(Records from a data collection)
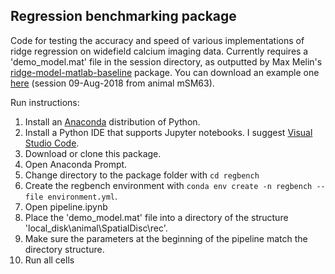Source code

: ## Regression benchmarking package

Code for testing the accuracy and speed of various implementations of ridge regression on widefield calcium imaging data. Currently requires a 'demo_model.mat' file in the session directory, as outputted by Max Melin's [ridge-model-matlab-baseline](https://github.com/mdmelin/ridge-model-matlab-baseline) package. You can download an example one [here](https://drive.google.com/file/d/1JT7VCApGdOhRStd-yWtgCFuFnCx-YvV9/view?usp=sharing) (session 09-Aug-2018 from animal mSM63).

Run instructions:

1. Install an [Anaconda](https://www.anaconda.com/download/) distribution of Python.
2. Install a Python IDE that supports Jupyter notebooks. I suggest [Visual Studio Code](https://code.visualstudio.com/download). 
3. Download or clone this package.
3. Open Anaconda Prompt.
3. Change directory to the package folder with `cd regbench`
4. Create the regbench environment with `conda env create -n regbench --file environment.yml`.
5. Open pipeline.ipynb
6. Place the 'demo_model.mat' file into a directory of the structure 'local_disk\animal\SpatialDisc\rec'.
7. Make sure the parameters at the beginning of the pipeline match the directory structure.
8. Run all cells

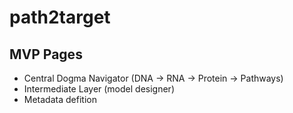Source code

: # path2target


## MVP Pages
- Central Dogma Navigator (DNA → RNA → Protein → Pathways)
- Intermediate Layer (model designer)
- Metadata defition

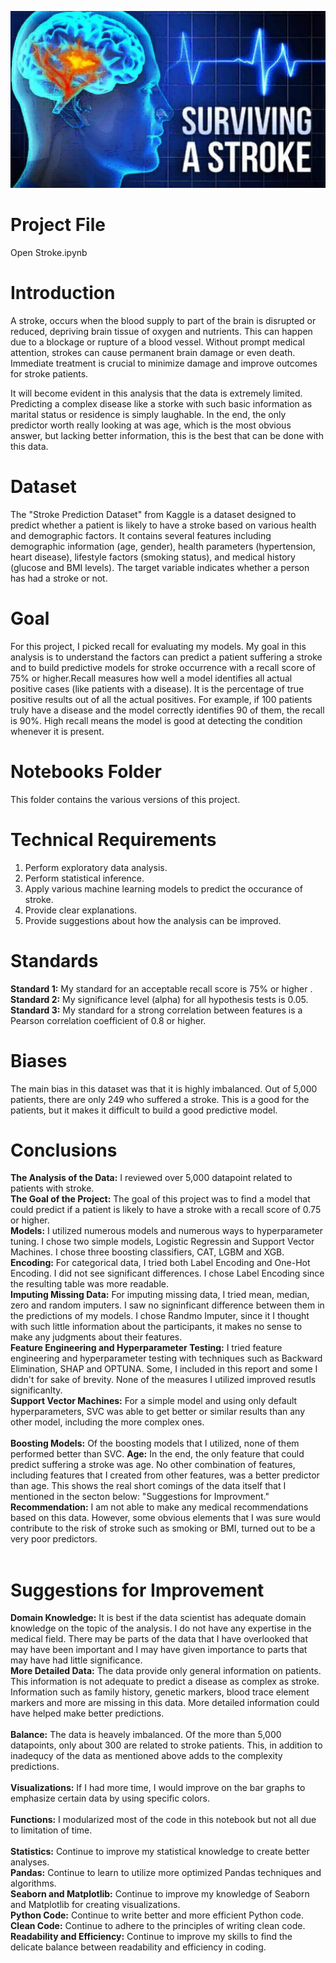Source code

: ![Alt_Text](https://github.com/KevinNourian/Stroke/blob/main/Image/Stroke.PNG)
# Project File
Open Stroke.ipynb

# Introduction
A stroke, occurs when the blood supply to part of the brain is disrupted or reduced, depriving brain tissue of oxygen and nutrients. This can happen due to a blockage or rupture of a blood vessel. Without prompt medical attention, strokes can cause permanent brain damage or even death. Immediate treatment is crucial to minimize damage and improve outcomes for stroke patients.

It will become evident in this analysis that the data is extremely limited. Predicting a complex disease like a storke with such basic information as marital status or residence is simply laughable. In the end, the only predictor worth really looking at was age, which is the most obvious answer, but lacking better information, this is the best that can be done with this data.

# Dataset
The "Stroke Prediction Dataset" from Kaggle is a dataset designed to predict whether a patient is likely to have a stroke based on various health and demographic factors. It contains several features including demographic information (age, gender), health parameters (hypertension, heart disease), lifestyle factors (smoking status), and medical history  (glucose and BMI levels). The target variable indicates whether a person has had a stroke or not.


# Goal
For this project, I picked recall for evaluating my models. My goal in this analysis is to understand the factors can predict a patient suffering a stroke and to build predictive models for stroke occurrence with a recall score of 75% or higher.Recall measures how well a model identifies all actual positive cases (like patients with a disease). It is the percentage of true positive results out of all the actual positives. For example, if 100 patients truly have a disease and the model correctly identifies 90 of them, the recall is 90%. High recall means the model is good at detecting the condition whenever it is present. 


# Notebooks Folder
This folder contains the various versions of this project. 


# Technical Requirements
1. Perform exploratory data analysis. 
2. Perform statistical inference. 
3. Apply various machine learning models to predict the occurance of stroke. 
4. Provide clear explanations. 
5. Provide suggestions about how the analysis can be improved.


# Standards
**Standard 1:** My standard for an acceptable recall score is 75% or higher .<BR>
**Standard 2:** My significance level (alpha) for all hypothesis tests is 0.05. <BR>
**Standard 3:** My standard for a strong correlation between features is a Pearson correlation coefficient of 0.8 or higher. <BR> 

# Biases
The main bias in this dataset was that it is highly imbalanced. Out of 5,000 patients, there are only 249 who suffered a stroke. This is a good for the patients, but it makes it difficult to build a good predictive model. 

# Conclusions
**The Analysis of the Data:** I reviewed over 5,000 datapoint related to patients with stroke. <br> 
**The Goal of the Project:** The goal of this project was to find a model that could predict if a patient is likely to have a stroke with a recall score of 0.75 or higher.<br>
**Models:** I utilized numerous models and numerous ways to hyperparameter tuning.  I chose two simple models, Logistic Regressin and Support Vector Machines. I chose three boosting classifiers, CAT, LGBM and XGB.<br>
**Encoding:** For categorical data, I tried both Label Encoding and One-Hot Encoding. I did not see significant differences. I chose Label Encoding since the resulting table was more readable.  <br>
**Imputing Missing Data:** For imputing missing data, I tried mean, median, zero and random imputers. I saw no signinficant difference between them in the predictions of my models. I chose Randmo Imputer, since it I thought with such little information about the participants, it makes no sense to make any judgments about their features.  <br>
**Feature Engineering and Hyperparameter Testing:** I tried feature engineering and hyperparameter testing with techniques such as Backward Elimination, SHAP and OPTUNA. Some, I included in this report and some I didn't for sake of brevity. None of the measures I utilized improved resutls significanlty.<br> 
**Support Vector Machines:** For a simple model and using only default hyperparameters, SVC was able to get better or similar results than any other model, including the more complex ones.<br>  
**Boosting Models:** Of the boosting models that I utilized, none of them performed better than SVC.
**Age:** In the end, the only feature that could predict suffering a stroke was age. No other combination of features, including features that I created from other features, was a better predictor than age. This shows the real short comings of the data itself that I mentioned in the secton below: "Suggestions for Improvment."
**Recommendation:** I am not able to make any medical recommendations based on this data. However, some obvious elements that I was sure would contribute to the risk of stroke such as smoking or BMI, turned out to be a very poor predictors. <br> <br>

# Suggestions for Improvement
**Domain Knowledge:** It is best if the data scientist has adequate domain knowledge on the topic of the analysis. I do not have any expertise in the medical field. There may be parts of the data that I have overlooked that may have been important and I may have given importance to parts that may have had little significance. <br>
**More Detailed Data:** The data provide only general information on patients. This information is not adequate to predict a disease as complex as stroke. Information such as family history, genetic markers, blood trace element markers and more are missing in this data. More detailed information could have helped make better predictions. <br>  
**Balance:** The data is heavely imbalanced. Of the more than 5,000 datapoints, only about 300 are related to stroke patients. This, in addition to inadequcy of the data as mentioned above adds to the complexity predictions.  <br>  
**Visualizations:** If I had more time, I would improve on the bar graphs to emphasize certain data by using specific colors.  <br>  
**Functions:** I modularized most of the code in this notebook but not all due to limitation of time.  <br>  
**Statistics:** Continue to improve my statistical knowledge to create better analyses.<br>
**Pandas:** Continue to learn to utilize more optimized Pandas techniques and algorithms.<br>
**Seaborn and Matplotlib:** Continue to improve my knowledge of Seaborn and Matplotlib for creating visualizations. <br>
**Python Code:** Continue to write better and more efficient Python code. <br>
**Clean Code:** Continue to adhere to the principles of writing clean code. <br>
**Readability and Efficiency:** Continue to improve my skills to find the delicate balance between readability and efficiency in coding.<br>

Your assignment: For this exercise, please output exactly the lines above starting at the line with "stroke or not." and ending at the line with "with stroke. <br>", ends included.

Answer to the problem:
The "Stroke Prediction Dataset" from Kaggle is a dataset designed to predict whether a patient is likely to have a stroke based on various health and demographic factors. It contains several features including demographic information (age, gender), health parameters (hypertension, heart disease), lifestyle factors (smoking status), and medical history  (glucose and BMI levels). The target variable indicates whether a person has had a stroke or not.


# Goal
For this project, I picked recall for evaluating my models. My goal in this analysis is to understand the factors can predict a patient suffering a stroke and to build predictive models for stroke occurrence with a recall score of 75% or higher.Recall measures how well a model identifies all actual positive cases (like patients with a disease). It is the percentage of true positive results out of all the actual positives. For example, if 100 patients truly have a disease and the model correctly identifies 90 of them, the recall is 90%. High recall means the model is good at detecting the condition whenever it is present. 


# Notebooks Folder
This folder contains the various versions of this project. 


# Technical Requirements
1. Perform exploratory data analysis. 
2. Perform statistical inference. 
3. Apply various machine learning models to predict the occurance of stroke. 
4. Provide clear explanations. 
5. Provide suggestions about how the analysis can be improved.


# Standards
**Standard 1:** My standard for an acceptable recall score is 75% or higher .<BR>
**Standard 2:** My significance level (alpha) for all hypothesis tests is 0.05. <BR>
**Standard 3:** My standard for a strong correlation between features is a Pearson correlation coefficient of 0.8 or higher. <BR> 

# Biases
The main bias in this dataset was that it is highly imbalanced. Out of 5,000 patients, there are only 249 who suffered a stroke. This is a good for the patients, but it makes it difficult to build a good predictive model. 

# Conclusions
**The Analysis of the Data:** I reviewed over 5,000 datapoint related to patients with stroke. <br> 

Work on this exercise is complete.